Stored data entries
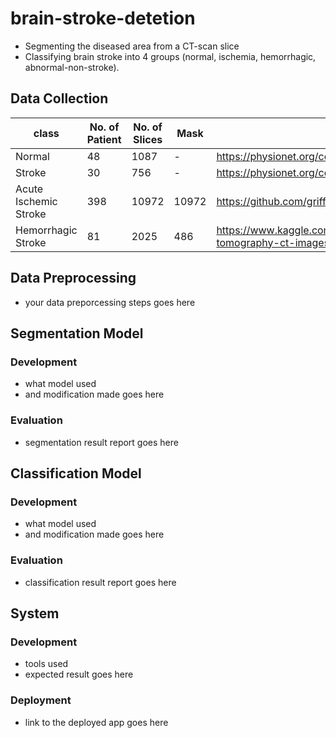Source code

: # brain-stroke-detetion
- Segmenting the diseased area from a CT-scan slice  
- Classifying brain stroke into 4 groups (normal, ischemia, hemorrhagic, abnormal-non-stroke).

## Data Collection 
|class|No. of Patient|No. of Slices|Mask|URL|
|-|-|-|-|-|
|Normal|48|1087|-| https://physionet.org/content/ct-ich/1.3.1/|
|Stroke|30|756|-| https://physionet.org/content/ct-ich/1.3.1/|
|Acute Ischemic Stroke|398|10972|10972| https://github.com/griffinliang/aisd |
|Hemorrhagic Stroke|81|2025|486| https://www.kaggle.com/datasets/vbookshelf/computed-tomography-ct-images |

## Data Preprocessing

- your data preporcessing steps goes here

## Segmentation Model

### Development
- what model used
- and modification made goes here

### Evaluation
- segmentation result report goes here

## Classification Model
### Development
- what model used
- and modification made goes here
### Evaluation
- classification result report goes here
## System
### Development 
- tools used
- expected result goes here
### Deployment
- link to the deployed app goes here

• _Exercise brief_
Search the entries for the line holding "- expected result goes here". Return that line and the ones after it through the last, exactly.

• _Exercise response_
- expected result goes here
### Deployment
- link to the deployed app goes here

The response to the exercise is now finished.